The inaugural Dwell Vision Award, designed to "celebrate excellence in innovation and skill in the fields of architecture or interior design," has been awarded to New York based Amanda Schachter and Alexander Levi of SLO Architecture for "Harvest Dome 2.0". According to Dwell, "the gigantic Harvest Dome structure, made from recycled materials, captured the imagination of the judges by emphasizing the human connection to nature and New York’s waterways, often overlooked by the urban population."
Harvest Dome 2.0, funded by a MCAF grant from the Lower Manhattan Cultural Council, is a 24-foot diameter cupola made from over 450 reclaimed umbrellas that floats on 128 empty two-liter soda bottles through the New York City waterways. Its purpose is to reveal a circadian cycle of tides at the northern tip of Manhattan, home to one of the islands last remaining saltmarshes.
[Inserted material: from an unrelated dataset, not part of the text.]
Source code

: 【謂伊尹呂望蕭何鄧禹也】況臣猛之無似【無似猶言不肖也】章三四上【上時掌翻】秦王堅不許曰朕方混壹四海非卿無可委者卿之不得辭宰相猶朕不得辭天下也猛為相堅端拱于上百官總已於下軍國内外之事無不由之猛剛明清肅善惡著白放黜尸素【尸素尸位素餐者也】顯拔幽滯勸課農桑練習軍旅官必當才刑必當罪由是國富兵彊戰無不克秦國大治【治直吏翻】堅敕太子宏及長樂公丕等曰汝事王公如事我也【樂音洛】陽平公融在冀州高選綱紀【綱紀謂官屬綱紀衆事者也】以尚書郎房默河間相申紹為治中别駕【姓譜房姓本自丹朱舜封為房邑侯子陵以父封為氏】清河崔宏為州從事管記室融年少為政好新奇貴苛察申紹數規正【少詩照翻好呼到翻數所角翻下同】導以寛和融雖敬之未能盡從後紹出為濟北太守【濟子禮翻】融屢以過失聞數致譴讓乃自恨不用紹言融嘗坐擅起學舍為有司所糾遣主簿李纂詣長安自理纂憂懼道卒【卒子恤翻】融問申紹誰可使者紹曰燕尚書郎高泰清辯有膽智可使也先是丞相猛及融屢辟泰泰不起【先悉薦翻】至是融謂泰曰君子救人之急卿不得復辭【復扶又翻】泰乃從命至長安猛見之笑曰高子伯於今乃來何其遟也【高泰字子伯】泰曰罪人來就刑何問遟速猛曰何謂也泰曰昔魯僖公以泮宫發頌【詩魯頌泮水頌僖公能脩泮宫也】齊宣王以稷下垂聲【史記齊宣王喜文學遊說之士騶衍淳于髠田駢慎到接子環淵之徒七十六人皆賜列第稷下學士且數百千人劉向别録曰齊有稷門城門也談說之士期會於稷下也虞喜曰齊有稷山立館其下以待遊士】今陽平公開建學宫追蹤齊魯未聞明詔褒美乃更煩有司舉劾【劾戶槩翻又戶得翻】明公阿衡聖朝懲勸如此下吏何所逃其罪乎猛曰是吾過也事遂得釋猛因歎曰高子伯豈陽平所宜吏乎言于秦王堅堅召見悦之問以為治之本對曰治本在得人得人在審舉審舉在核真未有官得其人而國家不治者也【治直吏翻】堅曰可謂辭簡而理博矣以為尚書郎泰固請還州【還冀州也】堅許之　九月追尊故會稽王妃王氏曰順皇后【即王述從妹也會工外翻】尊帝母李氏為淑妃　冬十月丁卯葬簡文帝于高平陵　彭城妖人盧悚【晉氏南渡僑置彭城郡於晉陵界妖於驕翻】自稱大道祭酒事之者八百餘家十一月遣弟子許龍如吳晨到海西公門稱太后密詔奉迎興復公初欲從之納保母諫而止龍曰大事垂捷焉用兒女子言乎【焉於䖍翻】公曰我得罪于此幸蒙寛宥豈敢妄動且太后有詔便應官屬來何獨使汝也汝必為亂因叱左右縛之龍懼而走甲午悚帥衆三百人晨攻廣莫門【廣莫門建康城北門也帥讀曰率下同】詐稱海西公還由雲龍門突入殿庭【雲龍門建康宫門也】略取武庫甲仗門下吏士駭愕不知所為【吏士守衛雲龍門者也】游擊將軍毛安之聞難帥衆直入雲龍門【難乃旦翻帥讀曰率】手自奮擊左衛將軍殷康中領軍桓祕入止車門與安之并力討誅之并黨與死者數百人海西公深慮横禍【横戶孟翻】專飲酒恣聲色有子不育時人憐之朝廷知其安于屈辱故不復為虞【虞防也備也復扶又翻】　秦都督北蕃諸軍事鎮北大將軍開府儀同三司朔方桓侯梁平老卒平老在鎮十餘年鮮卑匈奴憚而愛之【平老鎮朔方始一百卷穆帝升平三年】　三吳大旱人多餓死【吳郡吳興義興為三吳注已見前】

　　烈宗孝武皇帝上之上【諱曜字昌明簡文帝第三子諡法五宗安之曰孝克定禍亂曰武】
Among the award's finalists were "Building with Bed Frames" by Bundit Kanisthakhon of Tadpole Studio and "Orongo Station" by Nelson Byrd Woltz Landscape Architects. Selected from near to 300, they were judged by editorial staff from Dwell, including Pedro Gadanho (Curator for Contemporary Architecture at the MoMA), Carey Smith (CEO of the Big Ass Fans company who sponsored the event), and Amanda Dameron (Editor-in-Chief) who said that "the jury was so pleased to see the result of hundreds of innovative minds at work. [...] The process of making the final selection for the first-ever Dwell Vision Award was daunting but extremely heartening - good design ideas educate us all, lead to action, and transform our modern world."
The Dwell Vision Award, which is designed to "give weight to projects that are technically and artistically ground breaking and which show a new method, material or concept that is pushing modern design forward," will commence its 2014 series during next year's Dwell on Design, New York (DODNY).